:: Work to be completed ::
The data should be printed in full, character for character.
──────────────────────────────
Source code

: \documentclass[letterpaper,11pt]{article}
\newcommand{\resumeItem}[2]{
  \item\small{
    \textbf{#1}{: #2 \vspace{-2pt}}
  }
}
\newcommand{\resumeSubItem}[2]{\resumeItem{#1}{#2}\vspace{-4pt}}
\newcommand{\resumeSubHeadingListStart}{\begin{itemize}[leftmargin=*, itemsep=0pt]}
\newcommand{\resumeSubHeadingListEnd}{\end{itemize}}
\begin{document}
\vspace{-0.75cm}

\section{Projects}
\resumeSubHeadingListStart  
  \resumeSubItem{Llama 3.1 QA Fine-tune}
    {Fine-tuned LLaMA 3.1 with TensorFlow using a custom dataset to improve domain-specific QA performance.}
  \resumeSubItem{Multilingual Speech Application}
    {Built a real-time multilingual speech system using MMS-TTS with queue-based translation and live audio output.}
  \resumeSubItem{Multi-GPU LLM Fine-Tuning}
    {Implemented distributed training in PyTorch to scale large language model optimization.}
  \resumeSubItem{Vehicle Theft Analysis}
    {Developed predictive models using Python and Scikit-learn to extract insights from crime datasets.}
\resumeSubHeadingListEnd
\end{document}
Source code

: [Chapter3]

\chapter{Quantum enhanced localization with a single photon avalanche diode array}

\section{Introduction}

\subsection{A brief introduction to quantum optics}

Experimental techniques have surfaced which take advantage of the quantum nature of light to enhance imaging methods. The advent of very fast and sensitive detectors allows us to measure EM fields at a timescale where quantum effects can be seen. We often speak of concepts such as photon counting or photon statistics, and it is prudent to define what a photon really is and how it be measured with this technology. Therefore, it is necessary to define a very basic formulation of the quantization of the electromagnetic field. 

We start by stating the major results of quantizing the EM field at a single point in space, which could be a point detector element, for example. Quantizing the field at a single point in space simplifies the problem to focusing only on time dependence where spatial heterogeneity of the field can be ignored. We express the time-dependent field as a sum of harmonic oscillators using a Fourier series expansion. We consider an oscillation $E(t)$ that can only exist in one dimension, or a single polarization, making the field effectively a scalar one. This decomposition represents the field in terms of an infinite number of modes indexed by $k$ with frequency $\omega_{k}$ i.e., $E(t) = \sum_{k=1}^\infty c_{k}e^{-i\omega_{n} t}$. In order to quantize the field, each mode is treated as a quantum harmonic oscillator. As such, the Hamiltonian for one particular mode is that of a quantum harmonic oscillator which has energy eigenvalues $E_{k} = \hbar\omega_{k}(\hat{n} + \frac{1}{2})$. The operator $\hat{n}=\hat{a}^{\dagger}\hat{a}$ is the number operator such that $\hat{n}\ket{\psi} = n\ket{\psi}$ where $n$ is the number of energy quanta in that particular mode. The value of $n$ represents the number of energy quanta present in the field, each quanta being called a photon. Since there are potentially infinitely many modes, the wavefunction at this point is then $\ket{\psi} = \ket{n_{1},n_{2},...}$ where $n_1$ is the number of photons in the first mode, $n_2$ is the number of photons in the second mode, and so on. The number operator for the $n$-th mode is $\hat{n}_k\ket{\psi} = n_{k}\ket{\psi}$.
──────────────────────────────
:: Result for this exercise ::
Source code

: \documentclass[letterpaper,11pt]{article}
\newcommand{\resumeItem}[2]{
  \item\small{
    \textbf{#1}{: #2 \vspace{-2pt}}
  }
}
\newcommand{\resumeSubItem}[2]{\resumeItem{#1}{#2}\vspace{-4pt}}
\newcommand{\resumeSubHeadingListStart}{\begin{itemize}[leftmargin=*, itemsep=0pt]}
\newcommand{\resumeSubHeadingListEnd}{\end{itemize}}
\begin{document}
\vspace{-0.75cm}

\section{Projects}
\resumeSubHeadingListStart  
  \resumeSubItem{Llama 3.1 QA Fine-tune}
    {Fine-tuned LLaMA 3.1 with TensorFlow using a custom dataset to improve domain-specific QA performance.}
  \resumeSubItem{Multilingual Speech Application}
    {Built a real-time multilingual speech system using MMS-TTS with queue-based translation and live audio output.}
  \resumeSubItem{Multi-GPU LLM Fine-Tuning}
    {Implemented distributed training in PyTorch to scale large language model optimization.}
  \resumeSubItem{Vehicle Theft Analysis}
    {Developed predictive models using Python and Scikit-learn to extract insights from crime datasets.}
\resumeSubHeadingListEnd
\end{document}
Source code

: [Chapter3]

\chapter{Quantum enhanced localization with a single photon avalanche diode array}

\section{Introduction}

\subsection{A brief introduction to quantum optics}

Experimental techniques have surfaced which take advantage of the quantum nature of light to enhance imaging methods. The advent of very fast and sensitive detectors allows us to measure EM fields at a timescale where quantum effects can be seen. We often speak of concepts such as photon counting or photon statistics, and it is prudent to define what a photon really is and how it be measured with this technology. Therefore, it is necessary to define a very basic formulation of the quantization of the electromagnetic field. 

We start by stating the major results of quantizing the EM field at a single point in space, which could be a point detector element, for example. Quantizing the field at a single point in space simplifies the problem to focusing only on time dependence where spatial heterogeneity of the field can be ignored. We express the time-dependent field as a sum of harmonic oscillators using a Fourier series expansion. We consider an oscillation $E(t)$ that can only exist in one dimension, or a single polarization, making the field effectively a scalar one. This decomposition represents the field in terms of an infinite number of modes indexed by $k$ with frequency $\omega_{k}$ i.e., $E(t) = \sum_{k=1}^\infty c_{k}e^{-i\omega_{n} t}$. In order to quantize the field, each mode is treated as a quantum harmonic oscillator. As such, the Hamiltonian for one particular mode is that of a quantum harmonic oscillator which has energy eigenvalues $E_{k} = \hbar\omega_{k}(\hat{n} + \frac{1}{2})$. The operator $\hat{n}=\hat{a}^{\dagger}\hat{a}$ is the number operator such that $\hat{n}\ket{\psi} = n\ket{\psi}$ where $n$ is the number of energy quanta in that particular mode. The value of $n$ represents the number of energy quanta present in the field, each quanta being called a photon. Since there are potentially infinitely many modes, the wavefunction at this point is then $\ket{\psi} = \ket{n_{1},n_{2},...}$ where $n_1$ is the number of photons in the first mode, $n_2$ is the number of photons in the second mode, and so on. The number operator for the $n$-th mode is $\hat{n}_k\ket{\psi} = n_{k}\ket{\psi}$.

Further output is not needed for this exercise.